**INSTRUCTIONS FOR THE TASK:** All lines from the one with "Eingabegeräte entsprechen den" to the end of the data: return those exactly, and only those.

Plain-text document sources
◆ ◆ ◆ ◆
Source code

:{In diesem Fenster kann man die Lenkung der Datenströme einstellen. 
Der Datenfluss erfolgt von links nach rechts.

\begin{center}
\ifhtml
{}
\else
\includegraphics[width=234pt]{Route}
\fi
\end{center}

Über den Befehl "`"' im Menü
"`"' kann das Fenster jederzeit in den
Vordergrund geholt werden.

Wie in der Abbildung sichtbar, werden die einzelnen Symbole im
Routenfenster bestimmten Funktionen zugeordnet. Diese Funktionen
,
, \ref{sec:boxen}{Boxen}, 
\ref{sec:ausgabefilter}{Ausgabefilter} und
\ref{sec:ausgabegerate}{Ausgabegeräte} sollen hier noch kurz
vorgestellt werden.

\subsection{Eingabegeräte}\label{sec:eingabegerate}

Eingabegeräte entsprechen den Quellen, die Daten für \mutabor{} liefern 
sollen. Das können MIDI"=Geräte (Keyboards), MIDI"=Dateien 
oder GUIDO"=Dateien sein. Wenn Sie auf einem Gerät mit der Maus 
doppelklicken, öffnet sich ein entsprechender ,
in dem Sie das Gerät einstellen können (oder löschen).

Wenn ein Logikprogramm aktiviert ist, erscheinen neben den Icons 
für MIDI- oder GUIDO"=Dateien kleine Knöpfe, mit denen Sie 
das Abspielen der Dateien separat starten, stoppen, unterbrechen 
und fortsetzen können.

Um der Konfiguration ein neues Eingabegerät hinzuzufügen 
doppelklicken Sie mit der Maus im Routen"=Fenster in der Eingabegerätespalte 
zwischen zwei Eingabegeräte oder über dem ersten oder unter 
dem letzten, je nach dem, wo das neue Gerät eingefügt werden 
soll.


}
◆ ◆ ◆ ◆
**EXERCISE SOLUTION:**
Eingabegeräte entsprechen den Quellen, die Daten für \mutabor{} liefern 
sollen. Das können MIDI"=Geräte (Keyboards), MIDI"=Dateien 
oder GUIDO"=Dateien sein. Wenn Sie auf einem Gerät mit der Maus 
doppelklicken, öffnet sich ein entsprechender ,
in dem Sie das Gerät einstellen können (oder löschen).

Wenn ein Logikprogramm aktiviert ist, erscheinen neben den Icons 
für MIDI- oder GUIDO"=Dateien kleine Knöpfe, mit denen Sie 
das Abspielen der Dateien separat starten, stoppen, unterbrechen 
und fortsetzen können.

Um der Konfiguration ein neues Eingabegerät hinzuzufügen 
doppelklicken Sie mit der Maus im Routen"=Fenster in der Eingabegerätespalte 
zwischen zwei Eingabegeräte oder über dem ersten oder unter 
dem letzten, je nach dem, wo das neue Gerät eingefügt werden 
soll.


}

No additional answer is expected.